SECTIONS 8(e) & 8(b)(4)(A) and (B) of the N.L.R.A.

Section 8(e) of the NLRA, 29 U.S.C. § 158(e) provides:

It shall be an unfair labor practice for any labor organization and any employer to enter into any contract or agreement, express or implied, whereby such employer ceases or refrains or agrees to cease or refrain from handling, using, selling, transporting or otherwise dealing in any of the products of any other employer, or to cease doing business with any other person, and any contract or agreement entered into heretofore or hereafter containing such an agreement shall be to such extent unenforcible and void ....

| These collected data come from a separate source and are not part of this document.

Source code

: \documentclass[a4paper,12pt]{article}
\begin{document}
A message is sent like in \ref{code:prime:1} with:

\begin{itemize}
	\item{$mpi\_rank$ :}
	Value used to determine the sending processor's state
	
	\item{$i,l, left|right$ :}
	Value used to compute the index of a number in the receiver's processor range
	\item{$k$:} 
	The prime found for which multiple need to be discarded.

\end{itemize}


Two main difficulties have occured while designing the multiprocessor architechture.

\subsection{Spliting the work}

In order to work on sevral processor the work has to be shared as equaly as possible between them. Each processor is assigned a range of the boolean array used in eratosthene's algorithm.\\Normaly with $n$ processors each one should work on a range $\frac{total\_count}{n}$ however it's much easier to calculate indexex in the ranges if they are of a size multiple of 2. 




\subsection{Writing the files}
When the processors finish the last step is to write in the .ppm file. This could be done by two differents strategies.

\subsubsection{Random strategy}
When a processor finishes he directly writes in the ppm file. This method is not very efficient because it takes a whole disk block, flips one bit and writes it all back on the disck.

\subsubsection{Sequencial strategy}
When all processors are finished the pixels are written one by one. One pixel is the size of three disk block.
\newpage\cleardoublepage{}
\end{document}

Section 8(b)(4)(A) and (B), 29 U.S.C. § 158(b)(4)(A) and (B) provide:

It shall be an unfair labor practice for a labor organization or its agents—
(4)(ii) to threaten, coerce or restrain any person engaged in commerce or in an industry affecting commerce, where in either case an object thereof is—
(A) forcing any employer or self-employed person to join any labor or employer organization or to enter any agreement which is prohibited by subsection (e) of this section [§ 8(e)];
(B) forcing or requiring any person to cease using, selling, handling, transporting or otherwise dealing in the products of any other producer, processor, or manufacturer, or to cease doing business with any other person

Frito-Lay contends that the driver-salesman clause in the collective bargaining agreement is facially violative of § 8(e) and that the Union’s actions in obtaining that provision constitute an unfair labor practice within the meaning of §§ 8(b)(4)(A) and (B).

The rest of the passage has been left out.